Let me have your e-mail and I will send you the phone number of the landlord directly! )


----------



## Bounty Hunter

Ivelhurst said:


> Let me have your e-mail and I will send you the phone number of the landlord directly! )


I just sent you a PM with my number and email. I'll be waiting!


----------



## roondog

*Salary*



humus said:


> Yes to all. Just budget carefully, its a good package


Hi from N.C.
I am starting to get the feeling I am being cut short. I was offered 26, 835 total to work at Al-Dafra air base on the Mirage. I am also concerened how much it wil cost to live and how much I will be able to bank. IE car, rent, utilities, cable, etc


----------



## roondog

*rent abu dhabi?*



Bounty Hunter said:


> Man, where is that at? I can't find any 2 bedrooms for less than AED75000/year. Yes, I have been looking and am thinking I will be forced into Khalifa City A. Not bad but I am thinking about my family...
> 
> Please, let me know!:clap2:


Alot of great info here. I will be new to the area and will be trying to find the best deal on rent as most people would. Driving distance? Up to an hour is about all I would be able to take with the driving there. i was in Kuwait for 13 years so i am familiar with the hodge podge levels.
With a salary of 26, 835 a month, I am trying to stretch it and still be able to lease a car, maybe a 2 bedroom furnished apartment to start, and of course the rest like internet and all that.

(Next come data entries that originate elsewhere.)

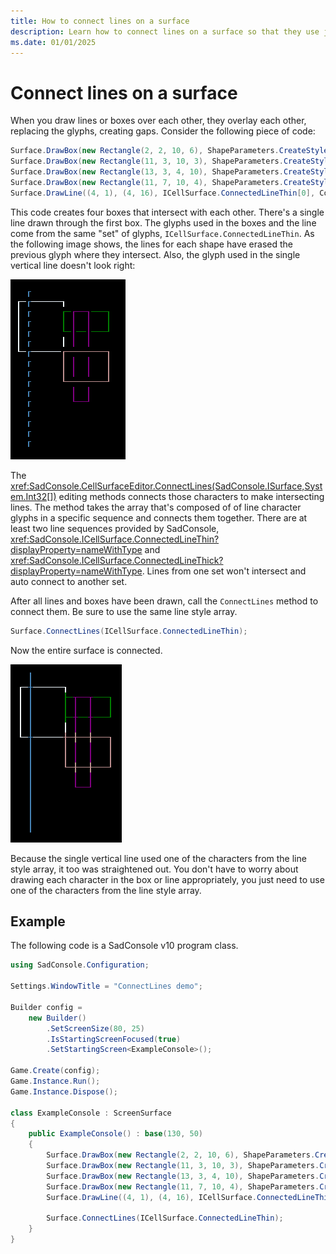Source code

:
 ```yaml
---
title: How to connect lines on a surface
description: Learn how to connect lines on a surface so that they use junction glyphs to create smoothly connected intersections, in SadConsole.
ms.date: 01/01/2025
---
```


# Connect lines on a surface

When you draw lines or boxes over each other, they overlay each other, replacing the glyphs, creating gaps. Consider the following piece of code:

```csharp
Surface.DrawBox(new Rectangle(2, 2, 10, 6), ShapeParameters.CreateStyledBoxThin(Color.AliceBlue));
Surface.DrawBox(new Rectangle(11, 3, 10, 3), ShapeParameters.CreateStyledBoxThin(Color.Green));
Surface.DrawBox(new Rectangle(13, 3, 4, 10), ShapeParameters.CreateStyledBoxThin(Color.Purple));
Surface.DrawBox(new Rectangle(11, 7, 10, 4), ShapeParameters.CreateStyledBoxThin(Color.RosyBrown));
Surface.DrawLine((4, 1), (4, 16), ICellSurface.ConnectedLineThin[0], Color.SteelBlue);
```

This code creates four boxes that intersect with each other. There's a single line drawn through the first box. The glyphs used in the boxes and the line come from the same "set" of glyphs, `ICellSurface.ConnectedLineThin`. As the following image shows, the lines for each shape have erased the previous glyph where they intersect. Also, the glyph used in the single vertical line doesn't look right:

![Four boxes and a single line. The glyphs for each box don't join each other cleanly.](images/how-to-connect-lines/before.png)

The <xref:SadConsole.CellSurfaceEditor.ConnectLines(SadConsole.ISurface,System.Int32[])> editing methods connects those characters to make intersecting lines. The method takes the array that's composed of of line character glyphs in a specific sequence and connects them together. There are at least two line sequences provided by SadConsole, <xref:SadConsole.ICellSurface.ConnectedLineThin?displayProperty=nameWithType> and <xref:SadConsole.ICellSurface.ConnectedLineThick?displayProperty=nameWithType>. Lines from one set won't intersect and auto connect to another set.

After all lines and boxes have been drawn, call the `ConnectLines` method to connect them. Be sure to use the same line style array.

```csharp
Surface.ConnectLines(ICellSurface.ConnectedLineThin);
```

Now the entire surface is connected.

![Four boxes and a single line. The glyphs for each box cleanly join each other.](images/how-to-connect-lines/after.png)

Because the single vertical line used one of the characters from the line style array, it too was straightened out. You don't have to worry about drawing each character in the box or line appropriately, you just need to use one of the characters from the line style array.

## Example

The following code is a SadConsole v10 program class.

```csharp
using SadConsole.Configuration;

Settings.WindowTitle = "ConnectLines demo";

Builder config =
    new Builder()
        .SetScreenSize(80, 25)
        .IsStartingScreenFocused(true)
        .SetStartingScreen<ExampleConsole>();

Game.Create(config);
Game.Instance.Run();
Game.Instance.Dispose();

class ExampleConsole : ScreenSurface
{
    public ExampleConsole() : base(130, 50)
    {
        Surface.DrawBox(new Rectangle(2, 2, 10, 6), ShapeParameters.CreateStyledBoxThin(Color.AliceBlue));
        Surface.DrawBox(new Rectangle(11, 3, 10, 3), ShapeParameters.CreateStyledBoxThin(Color.Green));
        Surface.DrawBox(new Rectangle(13, 3, 4, 10), ShapeParameters.CreateStyledBoxThin(Color.Purple));
        Surface.DrawBox(new Rectangle(11, 7, 10, 4), ShapeParameters.CreateStyledBoxThin(Color.RosyBrown));
        Surface.DrawLine((4, 1), (4, 16), ICellSurface.ConnectedLineThin[0], Color.SteelBlue);

        Surface.ConnectLines(ICellSurface.ConnectedLineThin);
    }
}
```
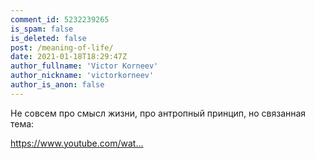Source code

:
 ```yaml
---
comment_id: 5232239265
is_spam: false
is_deleted: false
post: /meaning-of-life/
date: 2021-01-18T18:29:47Z
author_fullname: 'Victor Korneev'
author_nickname: 'victorkorneev'
author_is_anon: false
---
```


<p>Не совсем про смысл жизни, про антропный принцип, но связанная тема:</p><p><a href="https://www.youtube.com/watch?v=h4JCqrDfOCY" rel="nofollow noopener" title="https://www.youtube.com/watch?v=h4JCqrDfOCY">https://www.youtube.com/wat...</a></p>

I am going there to bank money but be fairly comfortable also.
Thanks for all the info.


----------



## Bounty Hunter

roondog said:


> Hi from N.C.
> I am starting to get the feeling I am being cut short. I was offered 26, 835 total to work at Al-Dafra air base on the Mirage. I am also concerened how much it wil cost to live and how much I will be able to bank. IE car, rent, utilities, cable, etc


Good Luck...you must be with AMMROC.


----------